[Aim of the task]
Extract exactly the lines from the top of the records through the line containing "marrionolufemi/marrionolufemi is a", and keep pictures out of the copy.

[Rendered images with source text]
○ ○ ○

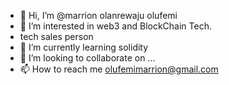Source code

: - 👋 Hi, I’m @marrion olanrewaju olufemi
- 👀 I’m interested in web3 and BlockChain Tech.
- tech sales person
- 🌱 I’m currently learning solidity 
- 💞️ I’m looking to collaborate on ...
- 📫 How to reach me olufemimarrion@gmail.com

<!---
marrionolufemi/marrionolufemi is a ✨ special ✨ repository because its `README.md` (this file) appears on your GitHub profile.
You can click the Preview link to take a look at your changes.
--->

○ ○ ○

[Result of the task]
Source code

: - 👋 Hi, I’m @marrion olanrewaju olufemi
- 👀 I’m interested in web3 and BlockChain Tech.
- tech sales person
- 🌱 I’m currently learning solidity 
- 💞️ I’m looking to collaborate on ...
- 📫 How to reach me olufemimarrion@gmail.com

<!---
marrionolufemi/marrionolufemi is a ✨ special ✨ repository because its `README.md` (this file) appears on your GitHub profile.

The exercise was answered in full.